Alumni Association Feature 2: Cullen Bullock
November 15, 2019
Retired Palmetto science teacher Cullen Bullock always held biology as his favorite subject, even in his high school years.
“In 12th grade I also took advanced biology and advanced chemistry, and we didn’t have any AP classes available, so I guess I took the highest ones you can take,” Bullock said. “It was just something I really enjoyed.”
After teaching at Palmetto for 36 years, Bullock received his induction to the Miami Palmetto Hall of Fame for his time spent educating the students of Palmetto and making lasting impacts on the science department.
“I’m very honored, but I was not expecting it,” Bullock said. “It wasn’t even on my mind until I got a letter congratulating me.”
Although Bullock did not graduate from Palmetto, he spent more time at it than all of the other Hall of Fame honorees combined.
“I am not a MPSH alumni, although I did spend far more time on our campus than I ever did at my actual alma mater,” Bullock said.
Born in Baltimore and raised in Miami since the age of three, Bullock graduated from Coral Gables High School. He then attended Georgia Tech for three years in pursuit of an electrical engineering career and coached a swim team during the summers.
“Thankfully I decided that it [teaching] was so much more fun than engineering was,” Bullock said. “So I ought to be a teacher and a coach instead.”
Bullock then transferred to Florida State University where he received a degree in biology and started teaching almost immediately at Gables, but later transferred to Palmetto after taking a job coaching swimming and teaching biology.
Bullock says the epitome of his years teaching at Palmetto were the birthday parties his old friend Bill McCreary threw every year. The whole science department, along with several other teachers from different departments, went to his house for an annual celebration.
“One of the fondest memories I have would be his birthday party, which was in August,” Bullock said. “It kind of illustrates the feeling of family the science department had over a long period of time. The teachers are not only colleagues, but friends, and good friends.”
Bullock now lives in Orlando, a little more than a year into his retirement.
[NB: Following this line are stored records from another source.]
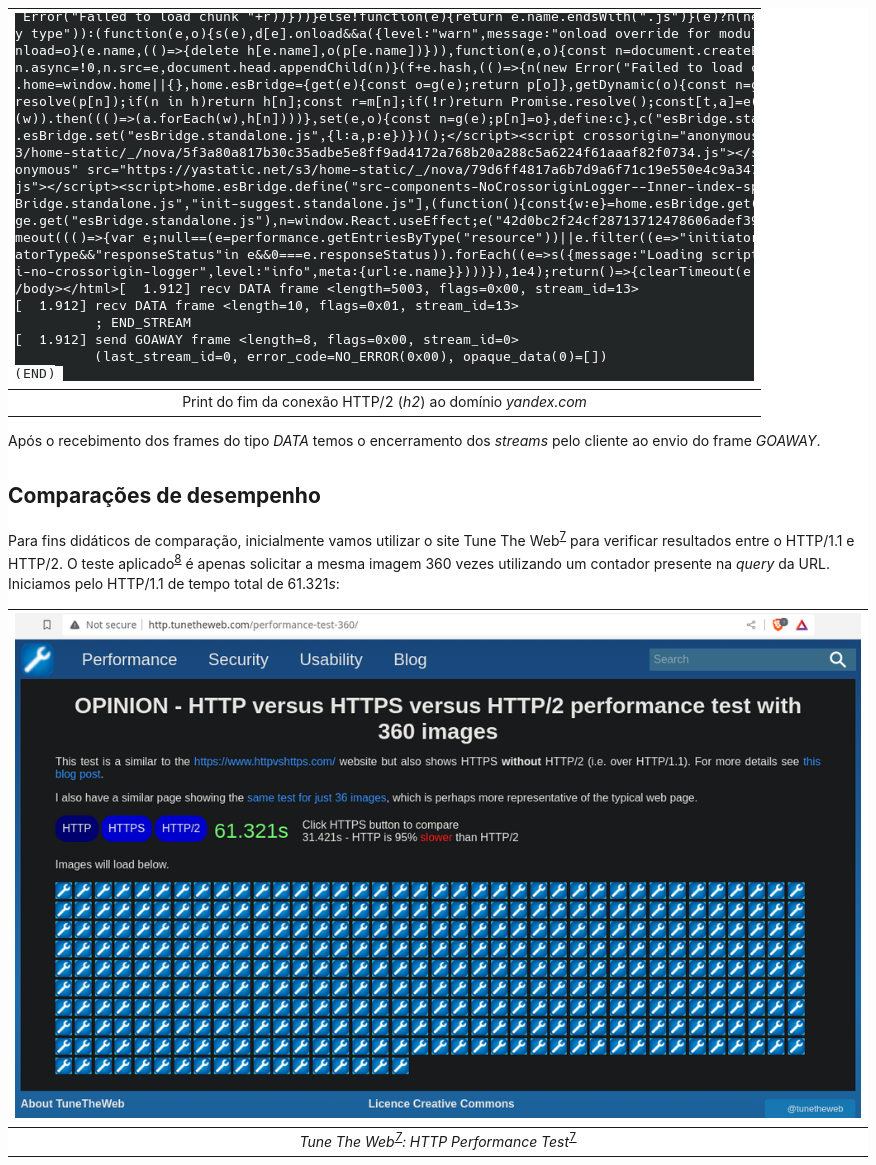 | ![nghttp yandex.com end](imgs/nghttp-yandex.com-end.png) |
| :--: |
| Print do fim da conexão HTTP/2 (*h2*) ao domínio *yandex.com* |

Após o recebimento dos frames do tipo *DATA* temos o encerramento dos *streams* pelo cliente ao envio do frame *GOAWAY*.

## Comparações de desempenho

Para fins didáticos de comparação, inicialmente vamos utilizar o site Tune The Web<sup><a href="#7">7</a></sup> para verificar resultados entre o HTTP/1.1 e HTTP/2. O teste aplicado<sup><a href="#8">8</a></sup> é apenas solicitar a mesma imagem 360 vezes utilizando um contador presente na *query* da URL. Iniciamos pelo HTTP/1.1 de tempo total de 61.321*s*:

| ![tunetheweb http performance test ](imgs/tunetheweb-http-performance-site.png) |
| :--: |
| *Tune The Web<sup><a href="#7">7</a></sup>: HTTP Performance Test*<sup><a href="#7">7</a></sup> |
He serves as the assistant coach for the University of Central Florida’s water polo team along with his daughter, the head coach.
“I was a water-polo coach for a long time,” Bullock said. “It seemed like the perfect way to help her out.”
Bullock and his wife of 33 years moved to Orlando in the wake of Hurricane Irma, hoping to dodge the storm, but ended up staying indefinitely in the house he owns along with his wife and family close by.
“After we got [to Orlando] my wife goes, ‘well the dogs are here, the cats are here, I’m here, we’ve moved,’” Bullock said. “So we’ve been living here ever since.”
Bullock prefers the classroom, but does not regret his decision to retire.
“There are a lot of fond memories I have,” Bullock said. “I’ve just really, really, really been blessed with all the various things that have happened to me over the years and I look back on it all very fondly.”